Stored data:
****
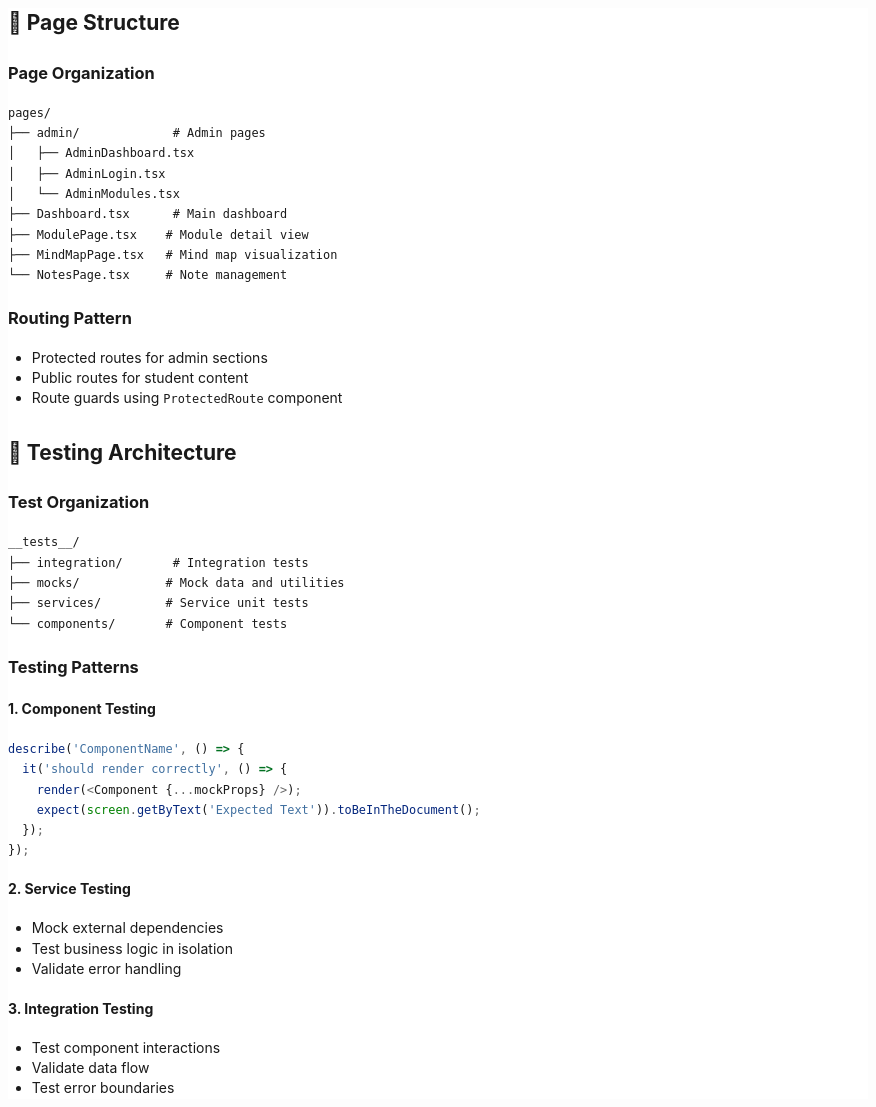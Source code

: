 ## 📱 Page Structure

### Page Organization
```
pages/
├── admin/             # Admin pages
│   ├── AdminDashboard.tsx
│   ├── AdminLogin.tsx
│   └── AdminModules.tsx
├── Dashboard.tsx      # Main dashboard
├── ModulePage.tsx    # Module detail view
├── MindMapPage.tsx   # Mind map visualization
└── NotesPage.tsx     # Note management
```

### Routing Pattern
- Protected routes for admin sections
- Public routes for student content
- Route guards using `ProtectedRoute` component

## 🧪 Testing Architecture

### Test Organization
```
__tests__/
├── integration/       # Integration tests
├── mocks/            # Mock data and utilities
├── services/         # Service unit tests
└── components/       # Component tests
```

### Testing Patterns

#### 1. **Component Testing**
```typescript
describe('ComponentName', () => {
  it('should render correctly', () => {
    render(<Component {...mockProps} />);
    expect(screen.getByText('Expected Text')).toBeInTheDocument();
  });
});
```

#### 2. **Service Testing**
- Mock external dependencies
- Test business logic in isolation
- Validate error handling

#### 3. **Integration Testing**
- Test component interactions
- Validate data flow
- Test error boundaries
****
Work instruction.
For every line above that has "Integration" in it, copy the line.

Written answer.
├── integration/       # Integration tests
#### 3. **Integration Testing**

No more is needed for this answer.